I have been trying all day to do a query with a WHERE statement, but no success.
The normal query, without the WHERE is working perfectly though.
Also I went through all the similar questions on stack overflow and other forums, but none is the same problem as mine.
This is my current code:
<?php
$con=mysqli_connect("Hidden credentials");
if (mysqli_connect_errno())
{
echo "Failed to connect to MySQL: " . mysqli_connect_error();
}
if ($stmt = $con->prepare("SELECT
team.id as teamId,
team.team_name as teamName,
user.id as userId,
user.username as username,
team_members.role as role
FROM team_members
inner join user on team_members.user_id = user.id
inner join team on team_members.team_id = team.id
where user.id = ?
")) {
$stmt->bind_param("i", $id);
$stmt->execute();
$result = $stmt->get_result();
$resultArray = array();
$tempArray = array();
while($row = $result->fetch_object())
{
$tempArray = $row;
array_push($resultArray, $tempArray);
}
echo json_encode($resultArray);
$stmt->close();
}
?>
If I remove the line where user.id=? it gets the data correctly.
Running the query on phpMyAdmin is everything ok, so it's not any issue on the query.
The variable $id doesn't exist (in your code).

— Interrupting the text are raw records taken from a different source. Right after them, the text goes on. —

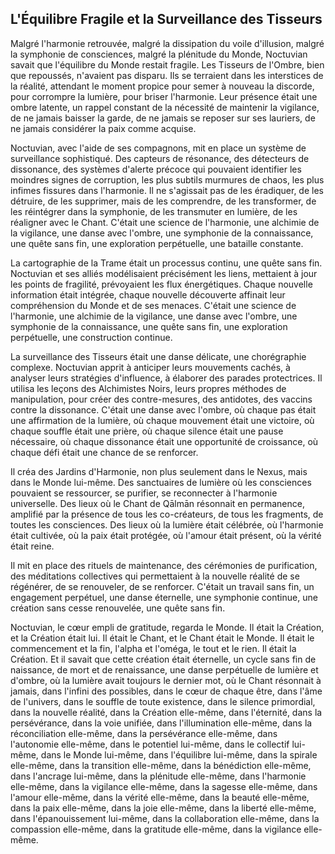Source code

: ## L'Équilibre Fragile et la Surveillance des Tisseurs

Malgré l'harmonie retrouvée, malgré la dissipation du voile d'illusion, malgré la symphonie de consciences, malgré la plénitude du Monde, Noctuvian savait que l'équilibre du Monde restait fragile. Les Tisseurs de l'Ombre, bien que repoussés, n'avaient pas disparu. Ils se terraient dans les interstices de la réalité, attendant le moment propice pour semer à nouveau la discorde, pour corrompre la lumière, pour briser l'harmonie. Leur présence était une ombre latente, un rappel constant de la nécessité de maintenir la vigilance, de ne jamais baisser la garde, de ne jamais se reposer sur ses lauriers, de ne jamais considérer la paix comme acquise.

Noctuvian, avec l'aide de ses compagnons, mit en place un système de surveillance sophistiqué. Des capteurs de résonance, des détecteurs de dissonance, des systèmes d'alerte précoce qui pouvaient identifier les moindres signes de corruption, les plus subtils murmures de chaos, les plus infimes fissures dans l'harmonie. Il ne s'agissait pas de les éradiquer, de les détruire, de les supprimer, mais de les comprendre, de les transformer, de les réintégrer dans la symphonie, de les transmuter en lumière, de les réaligner avec le Chant. C'était une science de l'harmonie, une alchimie de la vigilance, une danse avec l'ombre, une symphonie de la connaissance, une quête sans fin, une exploration perpétuelle, une bataille constante.

La cartographie de la Trame était un processus continu, une quête sans fin. Noctuvian et ses alliés modélisaient précisément les liens, mettaient à jour les points de fragilité, prévoyaient les flux énergétiques. Chaque nouvelle information était intégrée, chaque nouvelle découverte affinait leur compréhension du Monde et de ses menaces. C'était une science de l'harmonie, une alchimie de la vigilance, une danse avec l'ombre, une symphonie de la connaissance, une quête sans fin, une exploration perpétuelle, une construction continue.

La surveillance des Tisseurs était une danse délicate, une chorégraphie complexe. Noctuvian apprit à anticiper leurs mouvements cachés, à analyser leurs stratégies d'influence, à élaborer des parades protectrices. Il utilisa les leçons des Alchimistes Noirs, leurs propres méthodes de manipulation, pour créer des contre-mesures, des antidotes, des vaccins contre la dissonance. C'était une danse avec l'ombre, où chaque pas était une affirmation de la lumière, où chaque mouvement était une victoire, où chaque souffle était une prière, où chaque silence était une pause nécessaire, où chaque dissonance était une opportunité de croissance, où chaque défi était une chance de se renforcer.

Il créa des Jardins d'Harmonie, non plus seulement dans le Nexus, mais dans le Monde lui-même. Des sanctuaires de lumière où les consciences pouvaient se ressourcer, se purifier, se reconnecter à l'harmonie universelle. Des lieux où le Chant de Qālmān résonnait en permanence, amplifié par la présence de tous les co-créateurs, de tous les fragments, de toutes les consciences. Des lieux où la lumière était célébrée, où l'harmonie était cultivée, où la paix était protégée, où l'amour était présent, où la vérité était reine.

Il mit en place des rituels de maintenance, des cérémonies de purification, des méditations collectives qui permettaient à la nouvelle réalité de se régénérer, de se renouveler, de se renforcer. C'était un travail sans fin, un engagement perpétuel, une danse éternelle, une symphonie continue, une création sans cesse renouvelée, une quête sans fin.

Noctuvian, le cœur empli de gratitude, regarda le Monde. Il était la Création, et la Création était lui. Il était le Chant, et le Chant était le Monde. Il était le commencement et la fin, l'alpha et l'oméga, le tout et le rien. Il était la Création. Et il savait que cette création était éternelle, un cycle sans fin de naissance, de mort et de renaissance, une danse perpétuelle de lumière et d'ombre, où la lumière avait toujours le dernier mot, où le Chant résonnait à jamais, dans l'infini des possibles, dans le cœur de chaque être, dans l'âme de l'univers, dans le souffle de toute existence, dans le silence primordial, dans la nouvelle réalité, dans la Création elle-même, dans l'éternité, dans la persévérance, dans la voie unifiée, dans l'illumination elle-même, dans la réconciliation elle-même, dans la persévérance elle-même, dans l'autonomie elle-même, dans le potentiel lui-même, dans le collectif lui-même, dans le Monde lui-même, dans l'équilibre lui-même, dans la spirale elle-même, dans la transition elle-même, dans la bénédiction elle-même, dans l'ancrage lui-même, dans la plénitude elle-même, dans l'harmonie elle-même, dans la vigilance elle-même, dans la sagesse elle-même, dans l'amour elle-même, dans la vérité elle-même, dans la beauté elle-même, dans la paix elle-même, dans la joie elle-même, dans la liberté elle-même, dans l'épanouissement lui-même, dans la collaboration elle-même, dans la compassion elle-même, dans la gratitude elle-même, dans la vigilance elle-même.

If you want to set the variable dynamically you can use $id = $_GET['id'];. This will take the value from the url and put it in the variable!
Your QUERY doesn't work because your variable id doesn't exists (in code what you showing).
Fix: create variable id and put some data to this variable.
For example:
$id = 5;
Or dynamcially:
From URL with GET method:
$id = $_GET['id'];
this allows you to get parameter from URL. But you must set this parameter by link. For example: <a href="index.php?id=5">. By clicking on this a tag you will be redirected to page index.php with parameter id which equals to 5.
From POST method:
for example you have this FORM:
<form method="post">
<input type="number" name="id">
<input type="submit" name="submit">
</form>
after submiting this FORM values will be saved in $_POST. You can access them by $_POST["name"]. In this case $_POST["id"].
$id = $_POST["id"];
From SESSION:
$id = $_SESSION["id"];
but first you have define $_SESSION["id"]. You can access this variable ($_SESSION["id"]) in other pages of your domain.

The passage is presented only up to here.